How to do a simple Gaussian mixture sampling and PDF plotting with NumPy/SciPy?

Maybe picture Maybe · Mar 5, 2018 · Viewed 8.4k times · Source

I add three normal distributions to obtain a new distribution as shown below, how can I do sampling according to this distribution in python?

import matplotlib.pyplot as plt
import scipy.stats as ss
import numpy as np


x = np.linspace(0, 10, 1000)
y1 = [ss.norm.pdf(v, loc=5, scale=1) for v in x]
y2 = [ss.norm.pdf(v, loc=1, scale=1.3) for v in x]
y3 = [ss.norm.pdf(v, loc=9, scale=1.3) for v in x]
y = np.sum([y1, y2, y3], axis=0)/3

plt.plot(x, y, '-')
plt.xlabel('$x$')
plt.ylabel('$P(x)$')

BTW, is there a better way to plot such a probability distribution?

Answer

Cong Ma picture Cong Ma · Mar 5, 2018

It seems that you're asking two questions: how do I sample from a distribution and how do I plot the PDF?

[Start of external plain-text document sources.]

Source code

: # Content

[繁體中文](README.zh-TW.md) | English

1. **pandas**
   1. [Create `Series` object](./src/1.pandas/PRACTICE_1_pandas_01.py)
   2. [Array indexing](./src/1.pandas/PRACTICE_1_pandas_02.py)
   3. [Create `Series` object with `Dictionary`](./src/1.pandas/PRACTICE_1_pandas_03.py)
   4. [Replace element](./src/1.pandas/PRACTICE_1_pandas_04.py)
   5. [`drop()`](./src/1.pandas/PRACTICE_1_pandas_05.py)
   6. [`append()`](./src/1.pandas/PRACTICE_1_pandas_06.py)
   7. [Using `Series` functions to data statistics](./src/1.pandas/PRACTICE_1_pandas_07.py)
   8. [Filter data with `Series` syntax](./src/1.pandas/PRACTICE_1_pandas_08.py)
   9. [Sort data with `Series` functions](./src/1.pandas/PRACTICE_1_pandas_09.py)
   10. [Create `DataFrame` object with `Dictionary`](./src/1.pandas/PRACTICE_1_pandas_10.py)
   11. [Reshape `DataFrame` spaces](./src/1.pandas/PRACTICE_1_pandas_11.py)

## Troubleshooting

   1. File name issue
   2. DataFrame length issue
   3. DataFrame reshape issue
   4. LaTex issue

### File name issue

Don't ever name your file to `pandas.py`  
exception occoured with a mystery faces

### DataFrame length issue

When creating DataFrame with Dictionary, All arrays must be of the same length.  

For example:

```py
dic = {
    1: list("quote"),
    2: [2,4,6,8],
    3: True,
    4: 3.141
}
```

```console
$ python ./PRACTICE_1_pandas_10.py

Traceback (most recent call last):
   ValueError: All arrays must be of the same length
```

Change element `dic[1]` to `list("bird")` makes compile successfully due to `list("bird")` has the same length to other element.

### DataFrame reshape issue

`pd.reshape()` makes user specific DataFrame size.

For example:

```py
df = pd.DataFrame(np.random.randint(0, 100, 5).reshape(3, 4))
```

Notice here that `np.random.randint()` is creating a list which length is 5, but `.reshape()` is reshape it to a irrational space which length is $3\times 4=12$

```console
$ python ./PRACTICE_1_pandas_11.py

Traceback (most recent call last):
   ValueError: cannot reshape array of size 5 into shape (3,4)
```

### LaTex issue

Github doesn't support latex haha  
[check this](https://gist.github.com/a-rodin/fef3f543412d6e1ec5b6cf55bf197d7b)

Assuming you're trying to sample from a mixture distribution of 3 normal ones shown in your code, the following code snipped performs this kind of sampling in the naïve, straightforward way as a proof-of-concept.

Basically, the idea is to

  1. Choose an index i among the index of components, i.e. 0, 1, 2 ..., according to their probability weights.
  2. Having chosen i, select the corresponding distribution and obtain a sample point from it.
  3. Continue from 1 until enough sample points are collected.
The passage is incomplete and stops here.